WHAT IS EXPECTED: With the line containing "A qualquer momento, ele" as the starting point, output every line of the data below through its final line, character for character.

EXCERPTED RECORDS:

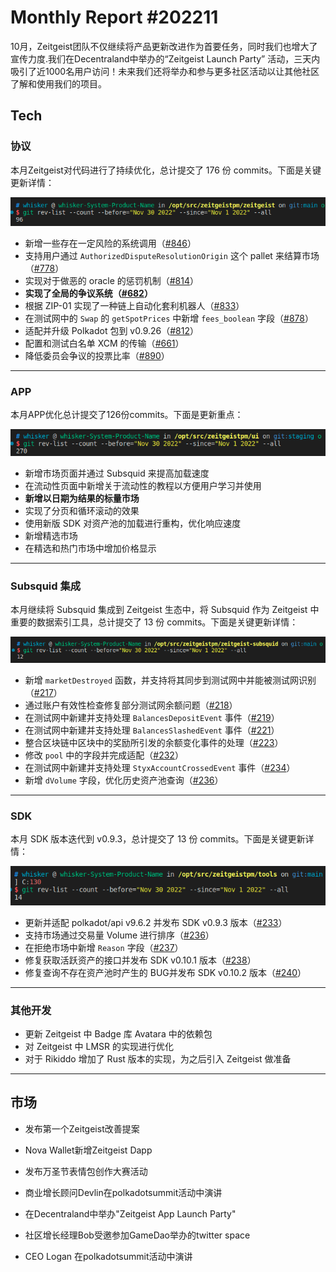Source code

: # Monthly Report #202211

10月，Zeitgeist团队不仅继续将产品更新改进作为首要任务，同时我们也增大了宣传力度.我们在Decentraland中举办的“Zeitgeist Launch Party” 活动，三天内吸引了近1000名用户访问！未来我们还将举办和参与更多社区活动以让其他社区了解和使用我们的项目。

## Tech

### 协议

本月Zeitgeist对代码进行了持续优化，总计提交了 176 份 commits。下面是关键更新详情：

![](./../img/2022-12-01_11-21.png)

- 新增一些存在一定风险的系统调用（[#846](https://github.com/zeitgeistpm/zeitgeist/commit/8930d07900df3fb7b28a0de3975a0397cd300e42)）
- 支持用户通过 `AuthorizedDisputeResolutionOrigin` 这个 pallet 来结算市场（[#778](https://github.com/zeitgeistpm/zeitgeist/commit/afa3567da7f0bfadaee43276cb2412cc5456a049)）
- 实现对于做恶的 oracle 的惩罚机制（[#814](https://github.com/zeitgeistpm/zeitgeist/commit/14e5d68c1a531cf9d5cb8e8a24a8679ccf53c8a6)）
- **实现了全局的争议系统（[#682](https://github.com/zeitgeistpm/zeitgeist/commit/31a123a84eb0aaf216da9484d5c529517cda6004)）**
- 根据 ZIP-01 实现了一种链上自动化套利机器人（[#833](https://github.com/zeitgeistpm/zeitgeist/commit/6fcdae899ed74fe71ede533ce9741750bee63935)）
- 在测试网中的 `Swap` 的 `getSpotPrices` 中新增 `fees_boolean` 字段（[#878](https://github.com/zeitgeistpm/zeitgeist/commit/7bddaf3a8c78b86cbb84f41a0775d87b4c986a2b)）
- 适配并升级 Polkadot 包到 v0.9.26（[#812](https://github.com/zeitgeistpm/zeitgeist/commit/8de3b3a2a02e7f4a6e373a9ef8bd442b9099c396)）
- 配置和测试白名单 XCM 的传输（[#661](https://github.com/zeitgeistpm/zeitgeist/commit/380f577d785e1cf4f5ced9d59aa3e4f8325acdaf)）
- 降低委员会争议的投票比率（[#890](https://github.com/zeitgeistpm/zeitgeist/commit/a9cacb3195bc159c0a2f40f56b767ea9e3753c7e)）

---

### APP

本月APP优化总计提交了126份commits。下面是更新重点：

![](./../img/2022-12-01_11-16.png)

- 新增市场页面并通过 Subsquid 来提高加载速度
- 在流动性页面中新增关于流动性的教程以方便用户学习并使用
- **新增以日期为结果的标量市场**
- 实现了分页和循环滚动的效果
- 使用新版 SDK 对资产池的加载进行重构，优化响应速度
- 新增精选市场
- 在精选和热门市场中增加价格显示

---

### Subsquid 集成

本月继续将 Subsquid 集成到 Zeitgeist 生态中，将 Subsquid 作为 Zeitgeist 中重要的数据索引工具，总计提交了 13 份 commits。下面是关键更新详情：

![](./../img/2022-12-01_11-20.png)

- 新增 `marketDestroyed` 函数，并支持将其同步到测试网中并能被测试网识别（[#217](https://github.com/zeitgeistpm/zeitgeist-subsquid/commit/63e6a436c0f706d2bf601781ee0d74864a91ccc7)）
- 通过账户有效性检查修复部分测试网余额问题（[#218](https://github.com/zeitgeistpm/zeitgeist-subsquid/commit/685af63826badb3e6f16df9a541b30e61cf923c1)）
- 在测试网中新建并支持处理 `BalancesDepositEvent` 事件（[#219](https://github.com/zeitgeistpm/zeitgeist-subsquid/commit/ac2e76279ad796de37bf7ae0117fa7fae18896a2)）
- 在测试网中新建并支持处理 `BalancesSlashedEvent` 事件（[#221](https://github.com/zeitgeistpm/zeitgeist-subsquid/commit/82e0a4ab61b77d13a689f77b35ae424efc77856a)）
- 整合区块链中区块中的奖励所引发的余额变化事件的处理（[#223](https://github.com/zeitgeistpm/zeitgeist-subsquid/commit/984dbea5013917ab8c111fca9d739450c1abf5e6)）
- 修改 `pool` 中的字段并完成适配（[#232](https://github.com/zeitgeistpm/zeitgeist-subsquid/commit/8f1c96e7fa36d4a62e7db6bf1584f421aaf6eaff)）
- 在测试网中新建并支持处理 `StyxAccountCrossedEvent` 事件（[#234](https://github.com/zeitgeistpm/zeitgeist-subsquid/commit/d74d9d34bb9086794777fd0e215741421711900c)）
- 新增 `dVolume` 字段，优化历史资产池查询（[#236](https://github.com/zeitgeistpm/zeitgeist-subsquid/commit/662d2f0b5e836c32d4bf1fdb83ac0cc4844e0b1e)）

---

### SDK

本月 SDK 版本迭代到 v0.9.3，总计提交了 13 份 commits。下面是关键更新详情：

![](./../img/2022-12-01_11-19.png)

- 更新并适配 polkadot/api v9.6.2 并发布 SDK v0.9.3 版本（[#233](https://github.com/zeitgeistpm/tools/commit/f7fcaf7b17cc5e6422123a9ad4dd87441ccb0b3e)）
- 支持市场通过交易量 Volume 进行排序（[#236](https://github.com/zeitgeistpm/tools/commit/b7a6ff32742bce5dfe0eb9343bb4791e70cd65c5)）
- 在拒绝市场中新增 `Reason` 字段（[#237](https://github.com/zeitgeistpm/tools/commit/a222e58a17e28cb0922830d3fd5d1a78c7e5ec5a)）
- 修复获取活跃资产的接口并发布 SDK v0.10.1 版本（[#238](https://github.com/zeitgeistpm/tools/commit/ee3768727ac00a30fbd4ca078ea890a4a3a156eb)）
- 修复查询不存在资产池时产生的 BUG并发布 SDK v0.10.2 版本（[#240](https://github.com/zeitgeistpm/tools/commit/98be2be9f046021bd877c19cadf80e1ce6e745dc)）

---

### 其他开发

- 更新 Zeitgeist 中 Badge 库 Avatara 中的依赖包
- 对 Zeitgeist 中 LMSR 的实现进行优化 
- 对于 Rikiddo 增加了 Rust 版本的实现，为之后引入 Zeitgeist 做准备

---

## 市场

- 发布第一个Zeitgeist改善提案

- Nova Wallet新增Zeitgeist Dapp

- 发布万圣节表情包创作大赛活动

- 商业增长顾问Devlin在polkadotsummit活动中演讲

- 在Decentraland中举办"Zeitgeist App Launch Party"

- 社区增长经理Bob受邀参加GameDao举办的twitter space

- CEO Logan 在polkadotsummit活动中演讲
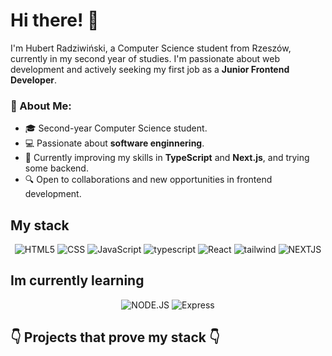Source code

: # Hi there! 👋

I'm Hubert Radziwiński, a Computer Science student from Rzeszów, currently in my second year of studies. I'm passionate about web development and actively seeking my first job as a **Junior Frontend Developer**.

### 🚀 About Me:
- 🎓 Second-year Computer Science student.
- 💻 Passionate about **software enginnering**.
- 🌱 Currently improving my skills in **TypeScript** and **Next.js**, and trying some backend.
- 🔍 Open to collaborations and new opportunities in frontend development.

## My stack
<p align="center">
  <img src="https://img.shields.io/badge/HTML 5-black?style=for-the-badge&logo=html5" alt="HTML5"/>
  <img src="https://img.shields.io/badge/CSS-black?style=for-the-badge&logo=css" alt="CSS"/>
  <img src="https://img.shields.io/badge/javascript-black?style=for-the-badge&logo=javascript" alt="JavaScript"/>
  <img src="https://img.shields.io/badge/typescript-black?style=for-the-badge&logo=typescript" alt="typescript"/>
  <img src="https://img.shields.io/badge/react-black?style=for-the-badge&logo=react" alt="React"/>
  <img src="https://img.shields.io/badge/tailwind-black?style=for-the-badge&logo=tailwindcss" alt="tailwind"/>
  <img src="https://img.shields.io/badge/nextJS-black?style=for-the-badge&logo=next.js" alt="NEXTJS"/>
</p>

## Im currently learning

<p align="center">
  <img src="https://img.shields.io/badge/Node.js-black?style=for-the-badge&logo=node.js" alt="NODE.JS"/>
  <img src="https://img.shields.io/badge/express-black?style=for-the-badge&logo=express" alt="Express"/>
</p>


## 👇 Projects that prove my stack 👇




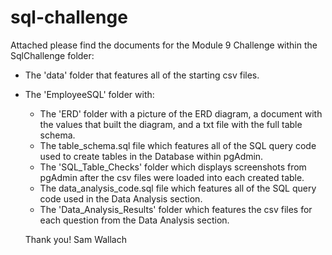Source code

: # sql-challenge

Attached please find the documents for the Module 9 Challenge within the SqlChallenge folder:
  - The 'data' folder that features all of the starting csv files.
  - The 'EmployeeSQL' folder with:
    - The 'ERD' folder with a picture of the ERD diagram, a document with the values that built the diagram, and a txt file with the full table schema. 
    - The table_schema.sql file which features all of the SQL query code used to create tables in the Database within pgAdmin.
    - The 'SQL_Table_Checks' folder which displays screenshots from pgAdmin after the csv files were loaded into each created table.
    - The data_analysis_code.sql file which features all of the SQL query code used in the Data Analysis section.
    - The 'Data_Analysis_Results' folder which features the csv files for each question from the Data Analysis section.

    Thank you!
    Sam Wallach
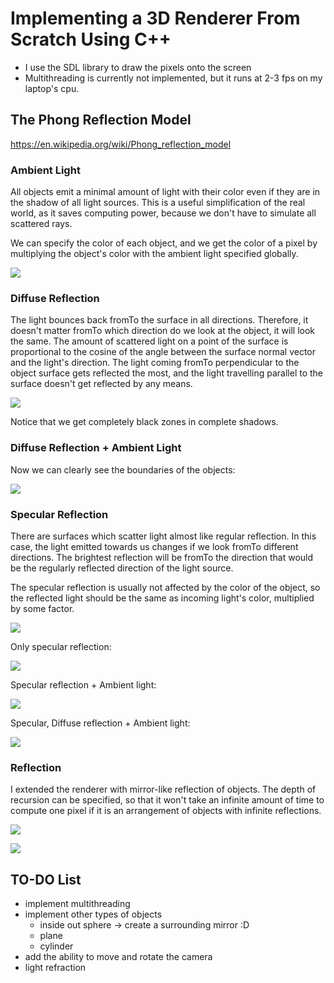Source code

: # Implementing a 3D Renderer From Scratch Using C++
- I use the SDL library to draw the pixels onto the screen
- Multithreading is currently not implemented, but it runs at 2-3 fps on my laptop's cpu.

## The Phong Reflection Model
https://en.wikipedia.org/wiki/Phong_reflection_model
### Ambient Light
All objects emit a minimal amount of light with their color even if they are in the shadow of all light sources.
This is a useful simplification of the real world, as it saves computing power, because we don't have to simulate all scattered rays.

We can specify the color of each object, and we get the color of a pixel by multiplying the object's color with the ambient light specified globally.

![](assets/ambient.png)

### Diffuse Reflection
The light bounces back fromTo the surface in all directions. Therefore, it doesn't matter fromTo which direction do we
look at the object, it will look the same. The amount of scattered light on a point of the
surface is proportional to the cosine of the angle between the surface normal vector and
the light's direction. The light coming fromTo perpendicular to the object surface gets reflected 
the most, and the light travelling parallel to the surface doesn't get reflected by any means.

![](assets/diffuse.png)

Notice that we get completely black zones in complete shadows.

### Diffuse Reflection + Ambient Light
Now we can clearly see the boundaries of the objects:

![](assets/diffuse+ambient.png)

### Specular Reflection
There are surfaces which scatter light almost like regular reflection.
In this case, the light emitted towards us changes if we look fromTo different directions. 
The brightest reflection will be fromTo the direction that would be the regularly reflected direction of the light source.

The specular reflection is usually not affected by the color of the object, so the reflected light should be the same as
incoming light's color, multiplied by some factor.


![](assets/specular.png)

Only specular reflection:

![](assets/specular_.png)

Specular reflection + Ambient light:

![](assets/specular+ambient.png)

Specular, Diffuse reflection + Ambient light:

![](assets/s+d+a.png)


### Reflection
I extended the renderer with mirror-like reflection of objects. The depth of recursion can be specified, so that it won't take
an infinite amount of time to compute one pixel if it is an arrangement of objects with infinite reflections.

![](assets/reflection.png)

![](assets/reflection2.jpg)


## TO-DO List
- implement multithreading
- implement other types of objects
    - inside out sphere -> create a surrounding mirror :D
    - plane
    - cylinder
- add the ability to move and rotate the camera
- light refraction
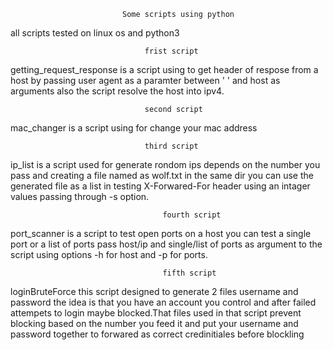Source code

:                              Some scripts using python
all scripts tested on linux os and python3

                                  frist script
getting_request_response is a script using to get header of respose from a host by passing user agent as a paramter between ' ' and host as arguments also the script resolve the host into ipv4.

                                  second script 
mac_changer is a script using for change your mac address 

                                  third script 
ip_list is a script used for generate rondom ips depends on the number you pass and creating a file named as wolf.txt in the same dir you can use the generated file as a list in testing X-Forwared-For header using an intager values passing through -s option.

                                      fourth script
port_scanner is a script to test open ports on a host you can test a single port or a list of ports pass host/ip and single/list of ports as argument to the script using options -h for host and -p for ports.

                                      fifth script
loginBruteForce this script designed to generate 2 files username and password the idea is that you have an account you control and after failed attempets to login maybe blocked.That files used in that script prevent blocking based on the number you feed it and put your username and password together to forwared as correct credinitiales before blockling
 
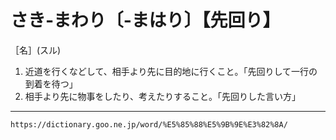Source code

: # さき‐まわり〔‐まはり〕【先回り】

［名］(スル)
1. 近道を行くなどして、相手より先に目的地に行くこと。「先回りして一行の到着を待つ」
2. 相手より先に物事をしたり、考えたりすること。「先回りした言い方」

---
`https://dictionary.goo.ne.jp/word/%E5%85%88%E5%9B%9E%E3%82%8A/`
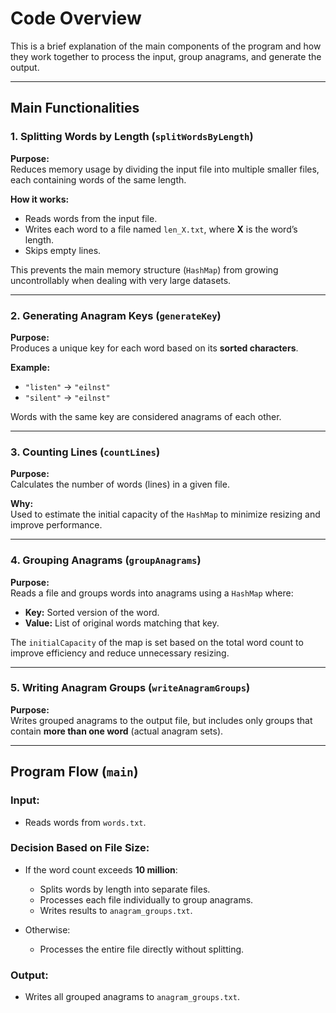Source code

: # Code Overview

This is a brief explanation of the main components of the program and how they work together to process the input, group anagrams, and generate the output.

---

## Main Functionalities

### 1. Splitting Words by Length (`splitWordsByLength`)

**Purpose:**  
Reduces memory usage by dividing the input file into multiple smaller files, each containing words of the same length.

**How it works:**
- Reads words from the input file.
- Writes each word to a file named `len_X.txt`, where **X** is the word’s length.
- Skips empty lines.

This prevents the main memory structure (`HashMap`) from growing uncontrollably when dealing with very large datasets.

---

### 2. Generating Anagram Keys (`generateKey`)

**Purpose:**  
Produces a unique key for each word based on its **sorted characters**.

**Example:**
- `"listen"` → `"eilnst"`
- `"silent"` → `"eilnst"`

Words with the same key are considered anagrams of each other.

---

### 3. Counting Lines (`countLines`)

**Purpose:**  
Calculates the number of words (lines) in a given file.

**Why:**  
Used to estimate the initial capacity of the `HashMap` to minimize resizing and improve performance.

---

### 4. Grouping Anagrams (`groupAnagrams`)

**Purpose:**  
Reads a file and groups words into anagrams using a `HashMap` where:
- **Key:** Sorted version of the word.
- **Value:** List of original words matching that key.

The `initialCapacity` of the map is set based on the total word count to improve efficiency and reduce unnecessary resizing.

---

### 5. Writing Anagram Groups (`writeAnagramGroups`)

**Purpose:**  
Writes grouped anagrams to the output file, but includes only groups that contain **more than one word** (actual anagram sets).

---

## Program Flow (`main`)

### Input:
- Reads words from `words.txt`.

### Decision Based on File Size:
- If the word count exceeds **10 million**:
  - Splits words by length into separate files.
  - Processes each file individually to group anagrams.
  - Writes results to `anagram_groups.txt`.

- Otherwise:
  - Processes the entire file directly without splitting.

### Output:
- Writes all grouped anagrams to `anagram_groups.txt`.

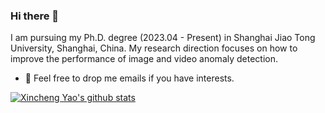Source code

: ### Hi there 👋

<!--
**xcyao00/yaoxincheng** is a ✨ _special_ ✨ repository because its `README.md` (this file) appears on your GitHub profile.

Here are some ideas to get you started:

- 🔭 I’m currently working on ...
- 🌱 I’m currently learning ...
- 👯 I’m looking to collaborate on ...
- 🤔 I’m looking for help with ...
- 💬 Ask me about ...
- 📫 How to reach me: ...
- 😄 Pronouns: ...
- ⚡ Fun fact: ...
-->

I am pursuing my Ph.D. degree (2023.04 - Present) in Shanghai Jiao Tong University, Shanghai, China. My research direction focuses on how to improve the performance of image and video anomaly detection.
- 💬 Feel free to drop me emails if you have interests.

[![Xincheng Yao's github stats](https://github-readme-stats.vercel.app/api?username=xcyao00&hide=contribs,prs&theme=radical)](https://github.com/xcyao00/github-readme-stats)
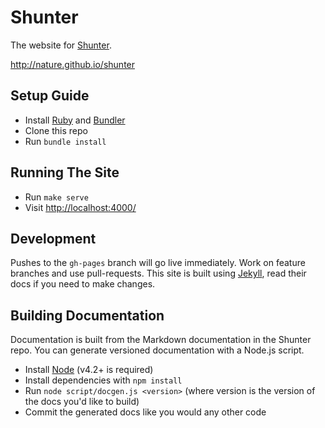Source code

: 
Shunter
=======

The website for [Shunter].

http://nature.github.io/shunter


Setup Guide
-----------

- Install [Ruby] and [Bundler]
- Clone this repo
- Run `bundle install`


Running The Site
----------------

- Run `make serve`
- Visit [http://localhost:4000/](http://localhost:4000/)


Development
-----------

Pushes to the `gh-pages` branch will go live immediately. Work on feature branches and use pull-requests. This site is built using [Jekyll], read their docs if you need to make changes.


Building Documentation
----------------------

Documentation is built from the Markdown documentation in the Shunter repo. You can generate versioned documentation with a Node.js script.

- Install [Node] (v4.2+ is required)
- Install dependencies with `npm install`
- Run `node script/docgen.js <version>` (where version is the version of the docs you'd like to build)
- Commit the generated docs like you would any other code



[shunter]: https://github.com/nature/shunter
[bundler]: http://bundler.io/
[jekyll]: http://jekyllrb.com/
[node]: https://nodejs.org/en/
[ruby]: https://www.ruby-lang.org/
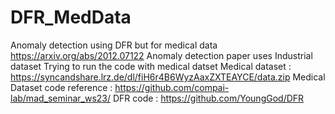 # DFR_MedData
Anomaly detection using DFR but for medical data
https://arxiv.org/abs/2012.07122 
Anomaly detection paper uses Industrial dataset
Trying to run the code with medical datset
Medical dataset : https://syncandshare.lrz.de/dl/fiH6r4B6WyzAaxZXTEAYCE/data.zip
Medical Dataset code reference : https://github.com/compai-lab/mad_seminar_ws23/
DFR code : https://github.com/YoungGod/DFR
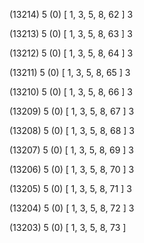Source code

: (13214) 5 (0) [ 1, 3, 5, 8, 62 ] 3 


(13213) 5 (0) [ 1, 3, 5, 8, 63 ] 3 


(13212) 5 (0) [ 1, 3, 5, 8, 64 ] 3 


(13211) 5 (0) [ 1, 3, 5, 8, 65 ] 3 


(13210) 5 (0) [ 1, 3, 5, 8, 66 ] 3 


(13209) 5 (0) [ 1, 3, 5, 8, 67 ] 3 


(13208) 5 (0) [ 1, 3, 5, 8, 68 ] 3 


(13207) 5 (0) [ 1, 3, 5, 8, 69 ] 3 


(13206) 5 (0) [ 1, 3, 5, 8, 70 ] 3 


(13205) 5 (0) [ 1, 3, 5, 8, 71 ] 3 


(13204) 5 (0) [ 1, 3, 5, 8, 72 ] 3 


(13203) 5 (0) [ 1, 3, 5, 8, 73 ]  

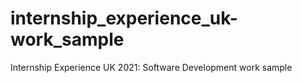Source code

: # internship_experience_uk-work_sample
Internship Experience UK 2021: Software Development work sample
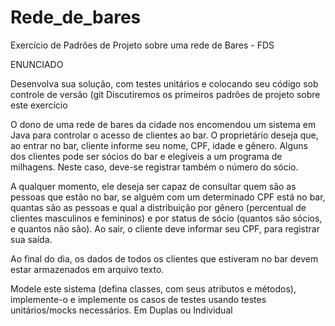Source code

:# Rede_de_bares
Exercício de Padrões de Projeto sobre uma rede de Bares - FDS


ENUNCIADO

Desenvolva sua solução, com testes unitários e colocando seu código sob controle de versão (git
Discutiremos os primeiros padrões de projeto sobre este exercício

O dono de uma rede de bares da cidade nos encomendou um sistema em Java para controlar o acesso de clientes ao bar. O proprietário deseja que, ao entrar no bar,  cliente informe seu nome, CPF, idade e gênero. Alguns dos clientes pode ser sócios do bar e elegíveis a um programa de milhagens. Neste caso, deve-se registrar também o número do sócio.

A qualquer momento, ele deseja ser capaz de consultar quem são as pessoas que estão no bar, se alguém com um determinado CPF está no bar, quantas são as pessoas e qual a distribuição por gênero (percentual de clientes masculinos e femininos) e por status de sócio (quantos são sócios, e quantos não são). Ao sair, o cliente deve informar seu CPF, para registrar sua saída.

Ao final do dia, os dados de todos os clientes que estiveram no bar devem estar armazenados em arquivo texto.

Modele este sistema (defina classes, com seus atributos e métodos), implemente-o e implemente os casos de testes usando testes unitários/mocks necessários. 
Em Duplas ou Individual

RESULT FOR THIS EXERCISE:
A qualquer momento, ele deseja ser capaz de consultar quem são as pessoas que estão no bar, se alguém com um determinado CPF está no bar, quantas são as pessoas e qual a distribuição por gênero (percentual de clientes masculinos e femininos) e por status de sócio (quantos são sócios, e quantos não são). Ao sair, o cliente deve informar seu CPF, para registrar sua saída.

Ao final do dia, os dados de todos os clientes que estiveram no bar devem estar armazenados em arquivo texto.

Modele este sistema (defina classes, com seus atributos e métodos), implemente-o e implemente os casos de testes usando testes unitários/mocks necessários. 
Em Duplas ou Individual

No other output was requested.